> PROBLEM DESCRIPTION: In the data below, which lines contain "gérer"? List them by copying each one.

BEGIN MATERIAL PROVIDED

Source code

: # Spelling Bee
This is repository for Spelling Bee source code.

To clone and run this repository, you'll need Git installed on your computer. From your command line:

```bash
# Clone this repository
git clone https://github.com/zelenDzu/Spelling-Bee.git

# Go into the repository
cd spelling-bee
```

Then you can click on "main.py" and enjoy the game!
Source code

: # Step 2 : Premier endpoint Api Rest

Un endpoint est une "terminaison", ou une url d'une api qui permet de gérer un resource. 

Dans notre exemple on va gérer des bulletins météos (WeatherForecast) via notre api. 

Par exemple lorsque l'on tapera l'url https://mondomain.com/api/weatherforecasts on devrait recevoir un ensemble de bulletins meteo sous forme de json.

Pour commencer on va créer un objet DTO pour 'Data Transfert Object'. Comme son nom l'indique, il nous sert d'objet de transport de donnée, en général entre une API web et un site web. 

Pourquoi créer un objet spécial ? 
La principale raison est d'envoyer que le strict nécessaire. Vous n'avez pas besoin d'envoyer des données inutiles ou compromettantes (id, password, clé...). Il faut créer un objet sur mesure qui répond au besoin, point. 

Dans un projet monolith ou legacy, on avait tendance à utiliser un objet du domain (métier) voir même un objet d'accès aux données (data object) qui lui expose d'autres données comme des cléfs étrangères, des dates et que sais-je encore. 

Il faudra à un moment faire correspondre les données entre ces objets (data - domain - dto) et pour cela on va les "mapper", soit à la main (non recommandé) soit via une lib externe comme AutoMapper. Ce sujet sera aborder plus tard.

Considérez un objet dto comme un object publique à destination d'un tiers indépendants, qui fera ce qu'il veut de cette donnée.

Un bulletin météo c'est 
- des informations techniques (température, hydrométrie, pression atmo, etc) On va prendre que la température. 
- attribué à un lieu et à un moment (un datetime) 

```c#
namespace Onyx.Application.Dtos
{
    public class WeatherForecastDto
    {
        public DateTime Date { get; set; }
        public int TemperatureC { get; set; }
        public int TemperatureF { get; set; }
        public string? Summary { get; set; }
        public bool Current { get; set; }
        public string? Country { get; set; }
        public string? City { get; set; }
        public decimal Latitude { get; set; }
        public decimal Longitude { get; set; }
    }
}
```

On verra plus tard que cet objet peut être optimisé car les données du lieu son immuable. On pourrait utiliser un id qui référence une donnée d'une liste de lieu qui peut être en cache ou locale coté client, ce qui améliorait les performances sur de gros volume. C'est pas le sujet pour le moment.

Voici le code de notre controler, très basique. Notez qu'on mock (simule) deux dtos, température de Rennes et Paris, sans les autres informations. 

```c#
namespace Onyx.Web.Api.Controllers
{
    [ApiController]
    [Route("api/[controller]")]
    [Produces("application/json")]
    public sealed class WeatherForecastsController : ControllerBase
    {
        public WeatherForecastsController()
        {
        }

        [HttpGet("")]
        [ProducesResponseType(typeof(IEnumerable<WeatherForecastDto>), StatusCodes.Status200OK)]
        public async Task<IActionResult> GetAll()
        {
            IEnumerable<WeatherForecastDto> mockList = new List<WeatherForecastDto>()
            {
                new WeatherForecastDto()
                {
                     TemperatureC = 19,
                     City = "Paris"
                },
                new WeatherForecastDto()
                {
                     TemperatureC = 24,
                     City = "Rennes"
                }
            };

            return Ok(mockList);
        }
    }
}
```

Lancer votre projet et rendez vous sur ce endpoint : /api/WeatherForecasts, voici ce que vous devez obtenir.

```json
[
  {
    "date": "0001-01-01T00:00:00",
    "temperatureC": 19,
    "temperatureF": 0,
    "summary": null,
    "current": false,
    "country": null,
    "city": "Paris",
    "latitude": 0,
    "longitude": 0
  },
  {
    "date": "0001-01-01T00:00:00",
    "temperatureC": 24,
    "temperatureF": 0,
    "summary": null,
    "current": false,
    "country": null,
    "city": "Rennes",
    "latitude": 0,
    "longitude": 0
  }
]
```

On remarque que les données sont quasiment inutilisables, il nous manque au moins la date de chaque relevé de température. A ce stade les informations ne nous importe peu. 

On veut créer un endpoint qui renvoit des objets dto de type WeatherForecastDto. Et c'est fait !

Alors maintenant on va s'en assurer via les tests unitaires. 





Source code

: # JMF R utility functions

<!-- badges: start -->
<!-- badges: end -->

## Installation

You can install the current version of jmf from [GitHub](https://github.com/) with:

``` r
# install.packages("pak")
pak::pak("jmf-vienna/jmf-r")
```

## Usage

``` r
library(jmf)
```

END MATERIAL PROVIDED

> TASK RESULT:
Un endpoint est une "terminaison", ou une url d'une api qui permet de gérer un resource. 
Dans notre exemple on va gérer des bulletins météos (WeatherForecast) via notre api. 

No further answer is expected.